*** INPUT FOR THIS TASK ***

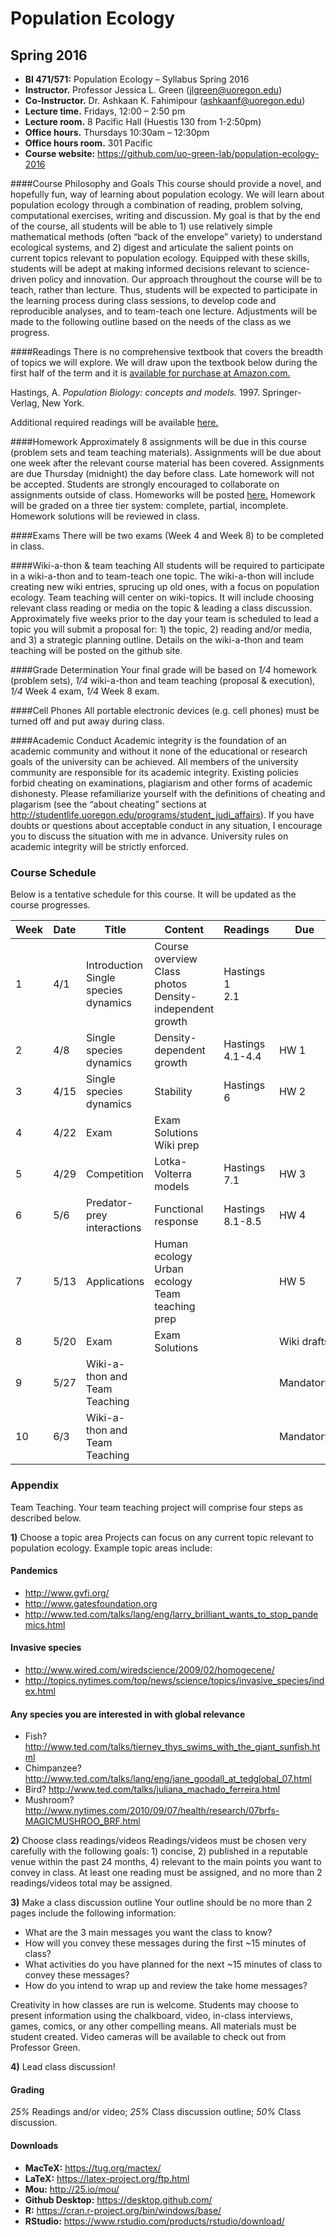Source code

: # Population Ecology
## Spring 2016

- **BI 471/571:**  Population Ecology – Syllabus Spring 2016     
- **Instructor.**  Professor Jessica L. Green (jlgreen@uoregon.edu)
- **Co-Instructor.**  Dr. Ashkaan K. Fahimipour (ashkaanf@uoregon.edu)
- **Lecture time.** Fridays, 12:00 – 2:50 pm
- **Lecture room.**  8 Pacific Hall (Huestis 130 from 1-2:50pm)
- **Office hours.** Thursdays 10:30am – 12:30pm
- **Office hours room.**  301 Pacific
- **Course website:**  https://github.com/uo-green-lab/population-ecology-2016
 
####Course Philosophy and Goals
This course should provide a novel, and hopefully fun, way of learning about population ecology. We will learn about population ecology through a combination of reading, problem solving, computational exercises, writing and discussion.  My goal is that by the end of the course, all students will be able to 1) use relatively simple mathematical methods (often “back of the envelope” variety) to understand ecological systems, and 2) digest and articulate the salient points on current topics relevant to population ecology.  Equipped with these skills, students will be adept at making informed decisions relevant to science-driven policy and innovation. Our approach throughout the course will be to teach, rather than lecture.  Thus, students will be expected to participate in the learning process during class sessions, to develop code and reproducible analyses, and to team-teach one lecture. Adjustments will be made to the following outline based on the needs of the class as we progress.
 
####Readings
There is no comprehensive textbook that covers the breadth of topics we will explore. We will draw upon the textbook below during the first half of the term and it is [available for purchase at Amazon.com.](http://www.amazon.com/Population-Biology-Concepts-Alan-Hastings/dp/0387948538/ref=sr_1_1?ie=UTF8&qid=1459462152&sr=8-1&keywords=hastings+population+ecology)
 
Hastings, A.  *Population Biology: concepts and models.*  1997.  Springer-Verlag, New York.
 
Additional required readings will be available [here.](./additional-readings/)
 
####Homework
Approximately 8 assignments will be due in this course (problem sets and team teaching materials).  Assignments will be due about one week after the relevant course material has been covered. Assignments are due Thursday (midnight) the day before class.  Late homework will not be accepted.  Students are strongly encouraged to collaborate on assignments outside of class. Homeworks will be posted [here.](./homework/) Homework will be graded on a three tier system:  complete, partial, incomplete.  Homework solutions will be reviewed in class.  
 
####Exams
There will be two exams (Week 4 and Week 8) to be completed in class.
 
####Wiki-a-thon & team teaching
All students will be required to participate in a wiki-a-thon and to team-teach one topic.  The wiki-a-thon will include creating new wiki entries, sprucing up old ones, with a focus on population ecology.  Team teaching will center on wiki-topics.  It will include choosing relevant class reading or media on the topic & leading a class discussion.  Approximately five weeks prior to the day your team is scheduled to lead a topic you will submit a proposal for: 1) the topic, 2) reading and/or media, and 3) a strategic planning outline.  Details on the wiki-a-thon and team teaching will be posted on the github site.
  
####Grade Determination
Your final grade will be based on *1/4* homework (problem sets), *1/4* wiki-a-thon and team teaching (proposal & execution), *1/4* Week 4 exam, *1/4* Week 8 exam.
 
####Cell Phones
All portable electronic devices (e.g. cell phones) must be turned off and put away during class.
 
####Academic Conduct
Academic integrity is the foundation of an academic community and without it none of the educational or research goals of the university can be achieved.  All members of the university community are responsible for its academic integrity. Existing policies forbid cheating on examinations, plagiarism and other forms of academic dishonesty.  Please refamiliarize yourself with the definitions of cheating and plagarism (see the “about cheating” sections at http://studentlife.uoregon.edu/programs/student_judi_affairs).  If you have doubts or questions about acceptable conduct in any situation, I encourage you to discuss the situation with me in advance.  University rules on academic integrity will be strictly enforced.

### Course Schedule
Below is a tentative schedule for this course.  It will be updated as the course progresses.

| Week | Date | Title | Content | Readings | Due |
|------|------|-------|---------|----------|-----|
|1      |4/1      |Introduction<br>Single species dynamics       |Course overview<br>Class photos<br>Density-independent growth         |Hastings<br>1<br>2.1          |     |
|2      |4/8      |Single species dynamics       |Density-dependent growth<br>         |Hastings 4.1-4.4          |HW 1     |
|3      |4/15      |Single species dynamics       |Stability         |Hastings 6          |HW 2     |
|4      |4/22      |Exam       |Exam<br>Solutions<br>Wiki prep         |          |         |
|5      |4/29      |Competition       |Lotka-Volterra models        |Hastings 7.1          |HW 3     |
|6      |5/6      |Predator-prey interactions       |Functional response        |Hastings 8.1-8.5          |HW 4     |
|7      |5/13      |Applications       |Human ecology<br>Urban ecology<br>Team teaching prep         |          |HW 5     |
|8      |5/20      |Exam       |Exam<br>Solutions         |          |Wiki drafts     |
|9      |5/27      |Wiki-a-thon and Team Teaching      |         |          |Mandatory     |
|10      |6/3      |Wiki-a-thon and Team Teaching       |         |          |Mandatory     |

### Appendix
Team Teaching.  Your team teaching project will comprise four steps as described below.
 
**1)** Choose a topic area
Projects can focus on any current topic relevant to population ecology.  Example topic areas include:
 
#### Pandemics
- http://www.gvfi.org/
- http://www.gatesfoundation.org
- http://www.ted.com/talks/lang/eng/larry_brilliant_wants_to_stop_pandemics.html

#### Invasive species
- http://www.wired.com/wiredscience/2009/02/homogecene/
- http://topics.nytimes.com/top/news/science/topics/invasive_species/index.html
 
#### Any species you are interested in with global relevance
- Fish? http://www.ted.com/talks/tierney_thys_swims_with_the_giant_sunfish.html
- Chimpanzee? http://www.ted.com/talks/lang/eng/jane_goodall_at_tedglobal_07.html
- Bird? http://www.ted.com/talks/juliana_machado_ferreira.html
- Mushroom? http://www.nytimes.com/2010/09/07/health/research/07brfs-MAGICMUSHROO_BRF.html
 
**2)** Choose class readings/videos
Readings/videos must be chosen very carefully with the following goals:  1) concise, 2) published in a reputable venue within the past 24 months, 4) relevant to the main points you want to convey in class.  At least one reading must be assigned, and no more than 2 readings/videos total may be assigned.
 
**3)** Make a class discussion outline
Your outline should be no more than 2 pages include the following information:
 
- What are the 3 main messages you want the class to know?
- How will you convey these messages during the first ~15 minutes of class?
- What activities do you have planned for the next ~15 minutes of class to convey these messages?
- How do you intend to wrap up and review the take home messages?
 
Creativity in how classes are run is welcome.  Students may choose to present information using the chalkboard, video, in-class interviews, games, comics, or any other compelling means.  All materials must be student created.  Video cameras will be available to check out from Professor Green.
 
**4)** Lead class discussion!
 
#### Grading
*25%* Readings and/or video; *25%* Class discussion outline; *50%* Class discussion.

#### Downloads
- **MacTeX:** https://tug.org/mactex/
- **LaTeX:** https://latex-project.org/ftp.html
- **Mou:** http://25.io/mou/
- **Github Desktop:** https://desktop.github.com/
- **R:** https://cran.r-project.org/bin/windows/base/
- **RStudio:** https://www.rstudio.com/products/rstudio/download/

*** End of INPUT FOR THIS TASK ***

• **ACTION ITEM**
Using the data above, repeat exactly the lines that begin at the line with "####Wiki-a-thon & team teaching" and end at the line with "Readings | Due |", both ends included.

• **THE ANSWER**
####Wiki-a-thon & team teaching
All students will be required to participate in a wiki-a-thon and to team-teach one topic.  The wiki-a-thon will include creating new wiki entries, sprucing up old ones, with a focus on population ecology.  Team teaching will center on wiki-topics.  It will include choosing relevant class reading or media on the topic & leading a class discussion.  Approximately five weeks prior to the day your team is scheduled to lead a topic you will submit a proposal for: 1) the topic, 2) reading and/or media, and 3) a strategic planning outline.  Details on the wiki-a-thon and team teaching will be posted on the github site.
  
####Grade Determination
Your final grade will be based on *1/4* homework (problem sets), *1/4* wiki-a-thon and team teaching (proposal & execution), *1/4* Week 4 exam, *1/4* Week 8 exam.
 
####Cell Phones
All portable electronic devices (e.g. cell phones) must be turned off and put away during class.
 
####Academic Conduct
Academic integrity is the foundation of an academic community and without it none of the educational or research goals of the university can be achieved.  All members of the university community are responsible for its academic integrity. Existing policies forbid cheating on examinations, plagiarism and other forms of academic dishonesty.  Please refamiliarize yourself with the definitions of cheating and plagarism (see the “about cheating” sections at http://studentlife.uoregon.edu/programs/student_judi_affairs).  If you have doubts or questions about acceptable conduct in any situation, I encourage you to discuss the situation with me in advance.  University rules on academic integrity will be strictly enforced.

### Course Schedule
Below is a tentative schedule for this course.  It will be updated as the course progresses.

| Week | Date | Title | Content | Readings | Due |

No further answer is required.